The traditional French Christmas meal, an epitome of culinary delight and familial warmth, is expected to witness a surge in prices for certain iconic products this year. The increase, though, has a silver lining as it will not be as precipitous as the previous year's. One such delicacy, the foie gras, a mandatory presence on the French festive table, will be about 5% pricier. The reason? A combination of persistently high production costs and the incorporation of new expenses related to duck vaccination. This comes in the wake of a challenging year that saw a drastic drop in production, over 30%, due to the avian flu.
Foie Gras: A Limited Supply
As the French brace themselves for a Christmas with a more expensive foie gras, they will also have to deal with an unusually limited supply. The advice for consumers? Shop early to ensure a spot for this delicacy on your festive table.
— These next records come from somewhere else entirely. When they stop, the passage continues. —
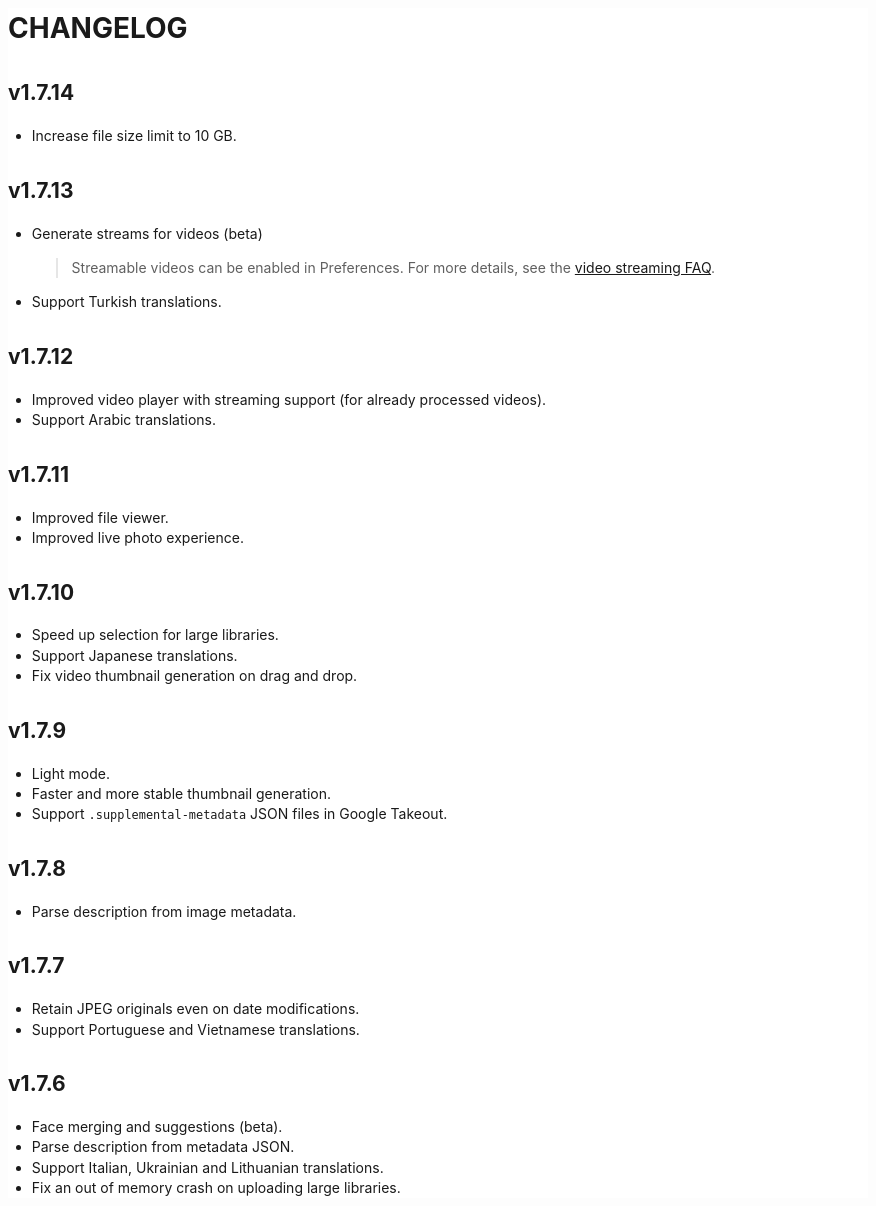 # CHANGELOG

## v1.7.14

- Increase file size limit to 10 GB.

## v1.7.13

- Generate streams for videos (beta)

    > Streamable videos can be enabled in Preferences. For more details, see the
    > [video streaming FAQ](https://help.ente.io/photos/faq/video-streaming).

- Support Turkish translations.

## v1.7.12

- Improved video player with streaming support (for already processed videos).
- Support Arabic translations.

## v1.7.11

- Improved file viewer.
- Improved live photo experience.

## v1.7.10

- Speed up selection for large libraries.
- Support Japanese translations.
- Fix video thumbnail generation on drag and drop.

## v1.7.9

- Light mode.
- Faster and more stable thumbnail generation.
- Support `.supplemental-metadata` JSON files in Google Takeout.

## v1.7.8

- Parse description from image metadata.

## v1.7.7

- Retain JPEG originals even on date modifications.
- Support Portuguese and Vietnamese translations.

## v1.7.6

- Face merging and suggestions (beta).
- Parse description from metadata JSON.
- Support Italian, Ukrainian and Lithuanian translations.
- Fix an out of memory crash on uploading large libraries.
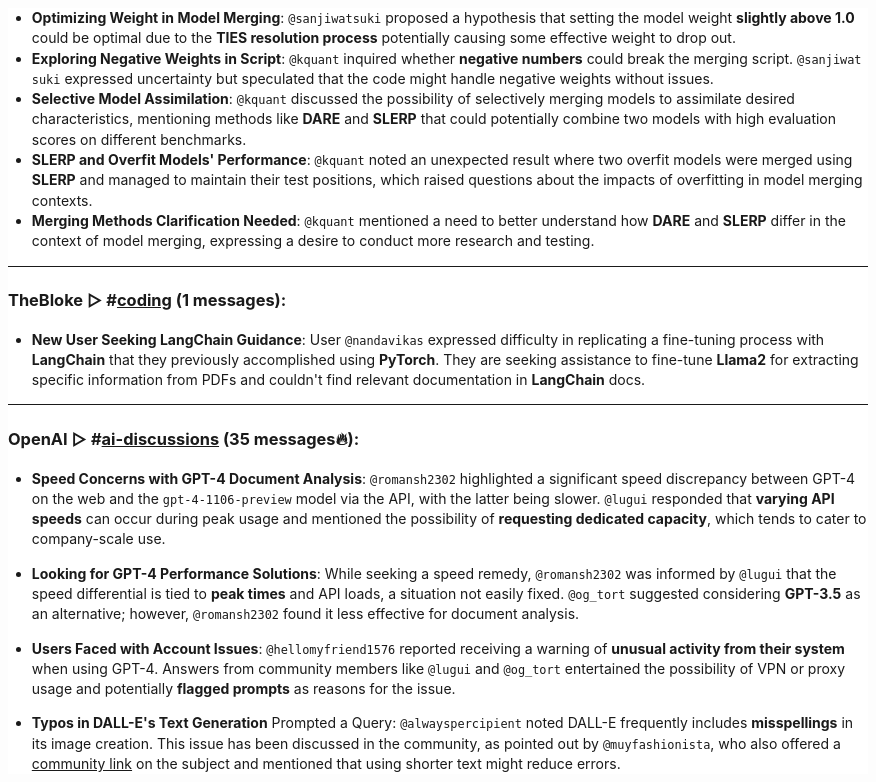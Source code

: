 - **Optimizing Weight in Model Merging**: `@sanjiwatsuki` proposed a hypothesis that setting the model weight **slightly above 1.0** could be optimal due to the **TIES resolution process** potentially causing some effective weight to drop out.
- **Exploring Negative Weights in Script**: `@kquant` inquired whether **negative numbers** could break the merging script. `@sanjiwatsuki` expressed uncertainty but speculated that the code might handle negative weights without issues.
- **Selective Model Assimilation**: `@kquant` discussed the possibility of selectively merging models to assimilate desired characteristics, mentioning methods like **DARE** and **SLERP** that could potentially combine two models with high evaluation scores on different benchmarks.
- **SLERP and Overfit Models' Performance**: `@kquant` noted an unexpected result where two overfit models were merged using **SLERP** and managed to maintain their test positions, which raised questions about the impacts of overfitting in model merging contexts.
- **Merging Methods Clarification Needed**: `@kquant` mentioned a need to better understand how **DARE** and **SLERP** differ in the context of model merging, expressing a desire to conduct more research and testing.
  

---


### TheBloke ▷ #[coding](https://discord.com/channels/1111983596572520458/1112409939336503338/1200086950397366292) (1 messages): 

- **New User Seeking LangChain Guidance**: User `@nandavikas` expressed difficulty in replicating a fine-tuning process with **LangChain** that they previously accomplished using **PyTorch**. They are seeking assistance to fine-tune **Llama2** for extracting specific information from PDFs and couldn't find relevant documentation in **LangChain** docs.
  

---



### OpenAI ▷ #[ai-discussions](https://discord.com/channels/974519864045756446/998381918976479273/1200055671194927236) (35 messages🔥): 

- **Speed Concerns with GPT-4 Document Analysis**: `@romansh2302` highlighted a significant speed discrepancy between GPT-4 on the web and the `gpt-4-1106-preview` model via the API, with the latter being slower. `@lugui` responded that **varying API speeds** can occur during peak usage and mentioned the possibility of **requesting dedicated capacity**, which tends to cater to company-scale use.
  
- **Looking for GPT-4 Performance Solutions**: While seeking a speed remedy, `@romansh2302` was informed by `@lugui` that the speed differential is tied to **peak times** and API loads, a situation not easily fixed. `@og_tort` suggested considering **GPT-3.5** as an alternative; however, `@romansh2302` found it less effective for document analysis.

- **Users Faced with Account Issues**: `@hellomyfriend1576` reported receiving a warning of **unusual activity from their system** when using GPT-4. Answers from community members like `@lugui` and `@og_tort` entertained the possibility of VPN or proxy usage and potentially **flagged prompts** as reasons for the issue.

- **Typos in DALL-E's Text Generation** Prompted a Query:  `@alwayspercipient` noted DALL-E frequently includes **misspellings** in its image creation. This issue has been discussed in the community, as pointed out by `@muyfashionista`, who also offered a [community link](https://community.openai.com/t/does-anyone-experience-issues-with-dall-e3-generating-typos-in-text-within-images/472966) on the subject and mentioned that using shorter text might reduce errors.
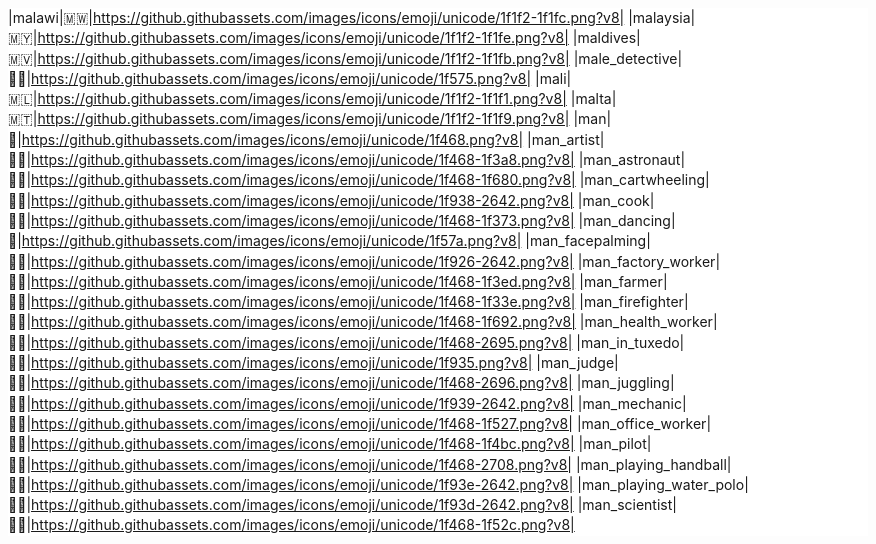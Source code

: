 |malawi|:malawi:|https://github.githubassets.com/images/icons/emoji/unicode/1f1f2-1f1fc.png?v8|
|malaysia|:malaysia:|https://github.githubassets.com/images/icons/emoji/unicode/1f1f2-1f1fe.png?v8|
|maldives|:maldives:|https://github.githubassets.com/images/icons/emoji/unicode/1f1f2-1f1fb.png?v8|
|male_detective|:male_detective:|https://github.githubassets.com/images/icons/emoji/unicode/1f575.png?v8|
|mali|:mali:|https://github.githubassets.com/images/icons/emoji/unicode/1f1f2-1f1f1.png?v8|
|malta|:malta:|https://github.githubassets.com/images/icons/emoji/unicode/1f1f2-1f1f9.png?v8|
|man|:man:|https://github.githubassets.com/images/icons/emoji/unicode/1f468.png?v8|
|man_artist|:man_artist:|https://github.githubassets.com/images/icons/emoji/unicode/1f468-1f3a8.png?v8|
|man_astronaut|:man_astronaut:|https://github.githubassets.com/images/icons/emoji/unicode/1f468-1f680.png?v8|
|man_cartwheeling|:man_cartwheeling:|https://github.githubassets.com/images/icons/emoji/unicode/1f938-2642.png?v8|
|man_cook|:man_cook:|https://github.githubassets.com/images/icons/emoji/unicode/1f468-1f373.png?v8|
|man_dancing|:man_dancing:|https://github.githubassets.com/images/icons/emoji/unicode/1f57a.png?v8|
|man_facepalming|:man_facepalming:|https://github.githubassets.com/images/icons/emoji/unicode/1f926-2642.png?v8|
|man_factory_worker|:man_factory_worker:|https://github.githubassets.com/images/icons/emoji/unicode/1f468-1f3ed.png?v8|
|man_farmer|:man_farmer:|https://github.githubassets.com/images/icons/emoji/unicode/1f468-1f33e.png?v8|
|man_firefighter|:man_firefighter:|https://github.githubassets.com/images/icons/emoji/unicode/1f468-1f692.png?v8|
|man_health_worker|:man_health_worker:|https://github.githubassets.com/images/icons/emoji/unicode/1f468-2695.png?v8|
|man_in_tuxedo|:man_in_tuxedo:|https://github.githubassets.com/images/icons/emoji/unicode/1f935.png?v8|
|man_judge|:man_judge:|https://github.githubassets.com/images/icons/emoji/unicode/1f468-2696.png?v8|
|man_juggling|:man_juggling:|https://github.githubassets.com/images/icons/emoji/unicode/1f939-2642.png?v8|
|man_mechanic|:man_mechanic:|https://github.githubassets.com/images/icons/emoji/unicode/1f468-1f527.png?v8|
|man_office_worker|:man_office_worker:|https://github.githubassets.com/images/icons/emoji/unicode/1f468-1f4bc.png?v8|
|man_pilot|:man_pilot:|https://github.githubassets.com/images/icons/emoji/unicode/1f468-2708.png?v8|
|man_playing_handball|:man_playing_handball:|https://github.githubassets.com/images/icons/emoji/unicode/1f93e-2642.png?v8|
|man_playing_water_polo|:man_playing_water_polo:|https://github.githubassets.com/images/icons/emoji/unicode/1f93d-2642.png?v8|
|man_scientist|:man_scientist:|https://github.githubassets.com/images/icons/emoji/unicode/1f468-1f52c.png?v8|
Champagne and Smoked Salmon: A Modest Rise
Another festive favorite, Champagne, will also witness a price hike, slightly above the general inflation rate. However, the silver lining here is that this year, unlike the last, there will be no supply issues. Smoked salmon prices will follow suit with a modest rise, with each slice costing 5 to 15 cents more, depending on the brand and the quality. However, do not fret about availability issues. The only significant change might be a rarity in smaller package sizes as producers shift towards larger packs for cost efficiency.
Pintade: A Silver Lining
In contrast to the rising prices of other festive favorites, pintade (guinea fowl) might witness a slight price decrease of 2 to 3% compared to last year. This price drop is a result of an improved situation for farmers, who are benefiting from the relaxation of agricultural commodity prices. This is mainly due to the stabilization or drop in the cost of wheat and sunflower seeds in the wake of the Ukraine war. The festive poultry such as poulardes, chapons, and turkeys will be in plentiful supply gracing the Christmas dinner tables across France.